= Beginning of Section =
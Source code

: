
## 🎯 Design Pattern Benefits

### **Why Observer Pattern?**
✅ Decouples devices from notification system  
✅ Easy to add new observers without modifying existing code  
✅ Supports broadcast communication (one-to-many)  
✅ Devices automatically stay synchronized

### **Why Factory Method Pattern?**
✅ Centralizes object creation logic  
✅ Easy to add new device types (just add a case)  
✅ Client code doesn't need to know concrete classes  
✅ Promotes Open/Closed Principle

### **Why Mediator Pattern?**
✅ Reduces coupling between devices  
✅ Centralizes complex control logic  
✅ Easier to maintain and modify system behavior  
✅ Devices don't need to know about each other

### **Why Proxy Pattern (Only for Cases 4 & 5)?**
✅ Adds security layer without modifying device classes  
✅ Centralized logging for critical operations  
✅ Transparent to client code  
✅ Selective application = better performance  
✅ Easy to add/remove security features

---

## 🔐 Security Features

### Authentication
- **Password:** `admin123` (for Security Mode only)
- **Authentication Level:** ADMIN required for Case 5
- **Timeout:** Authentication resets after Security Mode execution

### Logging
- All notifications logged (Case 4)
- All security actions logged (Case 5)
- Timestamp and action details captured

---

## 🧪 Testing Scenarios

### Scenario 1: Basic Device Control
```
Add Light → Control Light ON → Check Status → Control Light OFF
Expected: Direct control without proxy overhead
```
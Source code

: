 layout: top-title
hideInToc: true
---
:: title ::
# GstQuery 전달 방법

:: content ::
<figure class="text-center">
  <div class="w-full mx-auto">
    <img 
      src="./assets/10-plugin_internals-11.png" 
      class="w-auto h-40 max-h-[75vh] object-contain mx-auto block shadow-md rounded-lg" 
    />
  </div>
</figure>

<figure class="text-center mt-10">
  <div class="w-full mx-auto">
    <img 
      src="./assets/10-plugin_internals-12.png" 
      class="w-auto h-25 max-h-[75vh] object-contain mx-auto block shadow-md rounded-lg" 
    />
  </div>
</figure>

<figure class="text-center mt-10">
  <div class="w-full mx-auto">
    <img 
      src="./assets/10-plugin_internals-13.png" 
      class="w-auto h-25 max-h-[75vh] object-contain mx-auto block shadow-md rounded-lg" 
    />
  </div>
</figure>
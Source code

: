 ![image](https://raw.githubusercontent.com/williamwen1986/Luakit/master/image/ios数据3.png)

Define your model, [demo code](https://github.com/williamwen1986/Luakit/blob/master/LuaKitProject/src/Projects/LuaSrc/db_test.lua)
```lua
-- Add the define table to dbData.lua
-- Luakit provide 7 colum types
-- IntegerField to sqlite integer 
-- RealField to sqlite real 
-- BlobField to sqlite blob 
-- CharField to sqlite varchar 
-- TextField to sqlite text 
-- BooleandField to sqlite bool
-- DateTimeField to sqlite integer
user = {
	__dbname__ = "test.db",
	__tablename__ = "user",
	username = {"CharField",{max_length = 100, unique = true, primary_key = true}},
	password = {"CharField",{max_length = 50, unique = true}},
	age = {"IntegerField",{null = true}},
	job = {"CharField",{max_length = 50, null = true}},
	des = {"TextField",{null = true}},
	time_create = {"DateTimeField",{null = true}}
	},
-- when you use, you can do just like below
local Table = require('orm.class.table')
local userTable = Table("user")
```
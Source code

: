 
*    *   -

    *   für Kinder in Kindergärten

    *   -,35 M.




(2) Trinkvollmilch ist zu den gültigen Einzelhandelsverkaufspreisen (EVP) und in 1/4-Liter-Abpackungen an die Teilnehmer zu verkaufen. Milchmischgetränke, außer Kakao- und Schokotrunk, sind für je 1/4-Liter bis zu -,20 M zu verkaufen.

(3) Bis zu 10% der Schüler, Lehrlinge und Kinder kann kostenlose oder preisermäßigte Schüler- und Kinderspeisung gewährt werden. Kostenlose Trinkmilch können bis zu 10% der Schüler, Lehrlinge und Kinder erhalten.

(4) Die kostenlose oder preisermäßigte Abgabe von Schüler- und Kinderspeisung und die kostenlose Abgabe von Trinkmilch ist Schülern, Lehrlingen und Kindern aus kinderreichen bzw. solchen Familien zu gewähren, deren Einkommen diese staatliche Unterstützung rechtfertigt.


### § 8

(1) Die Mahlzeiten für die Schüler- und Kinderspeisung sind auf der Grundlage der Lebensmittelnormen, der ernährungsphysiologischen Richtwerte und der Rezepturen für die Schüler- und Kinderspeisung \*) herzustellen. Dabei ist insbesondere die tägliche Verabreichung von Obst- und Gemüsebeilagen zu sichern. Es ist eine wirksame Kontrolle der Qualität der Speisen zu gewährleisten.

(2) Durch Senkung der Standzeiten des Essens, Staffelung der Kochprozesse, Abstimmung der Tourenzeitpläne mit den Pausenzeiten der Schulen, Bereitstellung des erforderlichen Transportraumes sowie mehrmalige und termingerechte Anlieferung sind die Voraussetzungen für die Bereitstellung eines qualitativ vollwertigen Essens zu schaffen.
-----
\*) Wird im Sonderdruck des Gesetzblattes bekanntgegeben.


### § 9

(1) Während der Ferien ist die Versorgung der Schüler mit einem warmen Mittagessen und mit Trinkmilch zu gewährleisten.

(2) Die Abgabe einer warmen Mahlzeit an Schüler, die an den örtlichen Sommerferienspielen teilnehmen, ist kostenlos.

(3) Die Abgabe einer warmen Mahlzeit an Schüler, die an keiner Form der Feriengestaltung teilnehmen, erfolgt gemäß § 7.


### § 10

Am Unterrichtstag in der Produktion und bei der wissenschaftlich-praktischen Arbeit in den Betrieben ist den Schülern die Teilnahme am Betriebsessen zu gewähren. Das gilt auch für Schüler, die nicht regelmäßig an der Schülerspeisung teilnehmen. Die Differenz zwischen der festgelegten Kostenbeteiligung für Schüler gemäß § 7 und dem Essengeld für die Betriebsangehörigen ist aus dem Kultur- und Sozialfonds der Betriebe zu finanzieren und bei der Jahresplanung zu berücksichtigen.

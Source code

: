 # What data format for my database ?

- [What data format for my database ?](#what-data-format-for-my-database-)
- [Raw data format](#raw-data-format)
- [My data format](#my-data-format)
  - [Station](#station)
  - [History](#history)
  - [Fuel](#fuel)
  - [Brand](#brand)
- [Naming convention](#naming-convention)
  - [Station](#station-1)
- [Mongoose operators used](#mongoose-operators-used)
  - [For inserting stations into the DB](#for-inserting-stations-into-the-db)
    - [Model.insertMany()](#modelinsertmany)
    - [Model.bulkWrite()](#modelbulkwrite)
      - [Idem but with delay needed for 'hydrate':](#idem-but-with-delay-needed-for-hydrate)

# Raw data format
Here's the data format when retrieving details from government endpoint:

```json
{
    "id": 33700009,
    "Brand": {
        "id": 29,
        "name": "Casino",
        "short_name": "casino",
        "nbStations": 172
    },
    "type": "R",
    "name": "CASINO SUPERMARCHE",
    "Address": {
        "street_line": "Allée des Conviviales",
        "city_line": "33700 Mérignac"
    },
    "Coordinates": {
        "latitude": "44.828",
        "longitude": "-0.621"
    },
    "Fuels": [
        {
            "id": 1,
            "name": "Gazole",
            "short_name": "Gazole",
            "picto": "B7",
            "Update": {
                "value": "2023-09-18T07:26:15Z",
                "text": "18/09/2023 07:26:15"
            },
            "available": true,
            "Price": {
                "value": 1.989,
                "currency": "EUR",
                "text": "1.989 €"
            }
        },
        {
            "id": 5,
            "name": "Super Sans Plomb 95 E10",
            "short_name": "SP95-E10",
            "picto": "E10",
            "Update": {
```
= End of Section =
What you will do: Every line of the records that includes the word "Kinderspeisung" should be gathered.

Task output:
(3) Bis zu 10% der Schüler, Lehrlinge und Kinder kann kostenlose oder preisermäßigte Schüler- und Kinderspeisung gewährt werden. Kostenlose Trinkmilch können bis zu 10% der Schüler, Lehrlinge und Kinder erhalten.
(4) Die kostenlose oder preisermäßigte Abgabe von Schüler- und Kinderspeisung und die kostenlose Abgabe von Trinkmilch ist Schülern, Lehrlingen und Kindern aus kinderreichen bzw. solchen Familien zu gewähren, deren Einkommen diese staatliche Unterstützung rechtfertigt.
(1) Die Mahlzeiten für die Schüler- und Kinderspeisung sind auf der Grundlage der Lebensmittelnormen, der ernährungsphysiologischen Richtwerte und der Rezepturen für die Schüler- und Kinderspeisung \*) herzustellen. Dabei ist insbesondere die tägliche Verabreichung von Obst- und Gemüsebeilagen zu sichern. Es ist eine wirksame Kontrolle der Qualität der Speisen zu gewährleisten.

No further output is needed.